Zaha Hadid : « Je pense que l’expérimentation ne devrait pas avoir de fin » - LUMA Printemps 2026
- 14 mai
- 2 min de lecture
📍 Fondation LUMA, Arles
▪️ Installation iDzia : la vidéo, le son
Entre vision architecturale et dialogue curatorial
Présentée à la Fondation LUMA, à La Galerie des Archives Vivantes et à La Galerie du Cerisier, de mai 2026 à mars 2027, Archives Hans Ulrich Obrist / Chapitre 6 : Zaha Hadid « Je pense que l'expérimentation ne devrait pas avoir de fin » est une exposition consacrée à l'architecte irako-britannique Zaha Hadid, retraçant son parcours artistique et sa relation avec le curateur Hans Ulrich Obrist.
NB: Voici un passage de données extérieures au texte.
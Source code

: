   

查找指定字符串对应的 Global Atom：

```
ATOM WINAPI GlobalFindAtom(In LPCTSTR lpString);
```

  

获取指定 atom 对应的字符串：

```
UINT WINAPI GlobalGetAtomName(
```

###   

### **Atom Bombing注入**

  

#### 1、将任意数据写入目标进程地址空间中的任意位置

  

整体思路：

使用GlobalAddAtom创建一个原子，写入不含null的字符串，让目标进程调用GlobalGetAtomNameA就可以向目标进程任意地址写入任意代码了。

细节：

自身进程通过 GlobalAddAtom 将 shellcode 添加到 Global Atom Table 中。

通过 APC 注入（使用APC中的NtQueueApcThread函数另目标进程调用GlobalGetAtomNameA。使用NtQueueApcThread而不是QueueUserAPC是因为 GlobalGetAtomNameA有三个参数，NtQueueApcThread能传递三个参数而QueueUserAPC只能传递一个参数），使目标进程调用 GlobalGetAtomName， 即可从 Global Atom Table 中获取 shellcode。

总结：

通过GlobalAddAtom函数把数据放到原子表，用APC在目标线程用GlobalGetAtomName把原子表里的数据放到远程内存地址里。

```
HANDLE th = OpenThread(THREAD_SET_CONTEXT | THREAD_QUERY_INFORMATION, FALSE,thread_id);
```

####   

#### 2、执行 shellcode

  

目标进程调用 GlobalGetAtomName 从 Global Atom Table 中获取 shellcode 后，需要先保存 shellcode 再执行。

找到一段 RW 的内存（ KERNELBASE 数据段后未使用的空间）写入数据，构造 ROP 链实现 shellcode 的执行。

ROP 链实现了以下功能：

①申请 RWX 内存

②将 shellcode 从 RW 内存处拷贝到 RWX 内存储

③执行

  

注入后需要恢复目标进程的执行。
Zaha Hadid : une architecte visionnaire
Née à Bagdad en 1950 et disparue en 2016, Zaha Hadid étudie les mathématiques à l’Université américaine de Beyrouth avant d’intégrer l’Architectural Association de Londres. Elle fonde son agence en 1979 et remporte, en 1983, le concours du The Peak Leisure Club à Hong Kong.
À l’origine de plusieurs projets majeurs à l’échelle mondiale, tels que le musée MAXXI à Rome, le Centre Heydar Aliyev à Bakou ou le Centre aquatique de Londres, elle marque l’architecture contemporaine par son approche expérimentale. Enseignante à l’Architectural Association ainsi qu’à Columbia, Harvard et Yale, elle devient en 2004 la première femme lauréate du Prix Pritzker, avant de recevoir la Médaille d’or royale du RIBA en 2015 et d’être faite Dame Commandeur de l’Empire britannique.
Archives Hans Ulrich Obrist Chapitre 6, un dialogue de plus de vingt ans
Archives Hans Ulrich Obrist / Chapitre 6 : Zaha Hadid « Je pense que l’expérimentation ne devrait pas avoir de fin » s’inscrit dans une série d’expositions présentées par LUMA Arles, à travers lesquelles le commissaire allemand Hans Ulrich Obrist explore les archives personnelles d’artistes et de créateurs avec lesquels il a entretenu un dialogue au fil de sa carrière.
Ce sixième chapitre rassemble les premières peintures calligraphiques de Zaha Hadid ainsi que ses carnets de recherche, accompagnés de nombreuses heures d’entretiens vidéo inédits réalisés entre 2001 et 2013. Comme le souligne l'institution, l’exposition révèle Hadid :
« Non seulement comme une bâtisseuse de monuments, mais aussi comme une infatigable philosophe de l’espace ». (LUMA Arles, 2026).
Un hommage à une architecte visionnaire qui a fait de la peinture abstraite un outil d’exploration et d’invention spatiale.